从pyspark数据框获取平均日期值

时间:2020-10-14 18:48:03

标签: apache-spark pyspark apache-spark-sql

我有一个包含具有以下架构的产品数据的df

root
 |-- Creator: string (nullable = true)
 |-- Created_datetime: timestamp (nullable = true)
 |-- Last_modified_datetime: timestamp (nullable = true)
 |-- Product_name: string (nullable = true)

Created_datetime列看起来如下

+-------------------+
|   Created_datetime|
+-------------------+
|2019-10-12 17:09:18|
|2019-12-03 07:02:07|
|2020-01-16 23:10:08|

现在,我想提取Created_datetime列中的平均值(或最接近现有平均值的平均值)。如何实现?

1 个答案:

答案 0 :(得分:1)

计算timestamp列的平均值时,它将为您提供unix timestamp (long)的平均值。

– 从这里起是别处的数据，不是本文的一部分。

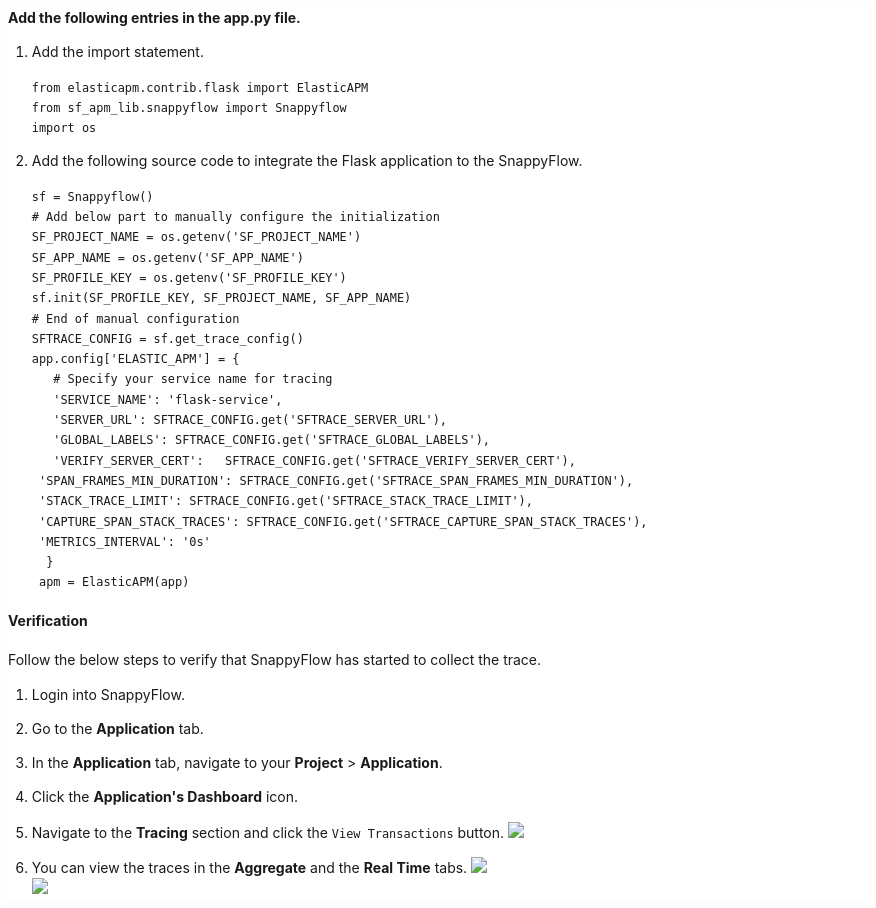 
**Add the following entries in the app.py file.**

  1. Add the import statement. 
     ```
     from elasticapm.contrib.flask import ElasticAPM 
     from sf_apm_lib.snappyflow import Snappyflow 
     import os
     ```

   2. Add the following source code to integrate the Flask application to the SnappyFlow. 

      ```
      sf = Snappyflow() 
      # Add below part to manually configure the initialization 
      SF_PROJECT_NAME = os.getenv('SF_PROJECT_NAME') 
      SF_APP_NAME = os.getenv('SF_APP_NAME') 
      SF_PROFILE_KEY = os.getenv('SF_PROFILE_KEY') 
      sf.init(SF_PROFILE_KEY, SF_PROJECT_NAME, SF_APP_NAME) 
      # End of manual configuration   
      SFTRACE_CONFIG = sf.get_trace_config()
      app.config['ELASTIC_APM'] = { 
         # Specify your service name for tracing 
         'SERVICE_NAME': 'flask-service', 
         'SERVER_URL': SFTRACE_CONFIG.get('SFTRACE_SERVER_URL'), 
         'GLOBAL_LABELS': SFTRACE_CONFIG.get('SFTRACE_GLOBAL_LABELS'), 
         'VERIFY_SERVER_CERT':   SFTRACE_CONFIG.get('SFTRACE_VERIFY_SERVER_CERT'), 
       'SPAN_FRAMES_MIN_DURATION': SFTRACE_CONFIG.get('SFTRACE_SPAN_FRAMES_MIN_DURATION'), 
       'STACK_TRACE_LIMIT': SFTRACE_CONFIG.get('SFTRACE_STACK_TRACE_LIMIT'), 
       'CAPTURE_SPAN_STACK_TRACES': SFTRACE_CONFIG.get('SFTRACE_CAPTURE_SPAN_STACK_TRACES'), 
       'METRICS_INTERVAL': '0s'
        } 
       apm = ElasticAPM(app) 
      ```

#### Verification

Follow the below steps to verify that SnappyFlow has started to collect the trace.

1. Login into  SnappyFlow.
2. Go to the **Application** tab.
3. In the **Application** tab, navigate to your **Project** > **Application**.
4. Click the **Application's Dashboard** icon.
5. Navigate to the **Tracing** section and click the `View Transactions` button.
   <img src="/img/Trace_Service_Map.png" />

6. You can view the traces in the **Aggregate** and the **Real Time** tabs.
   <img src="/img/Trace_AggregateTab.png" /><br/>
     <img src="/img/Trace_RealTime.png" /><br/>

将其投射回timestamp

from pyspark.sql.functions import *
from pyspark.sql import functions as F

df.agg(F.avg("Created_datetime").cast("timestamp").alias("avg_created_datetime")).show()
+--------------------+                                                          
|avg_created_datetime|
+--------------------+
| 2019-11-30 23:27:11|
+--------------------+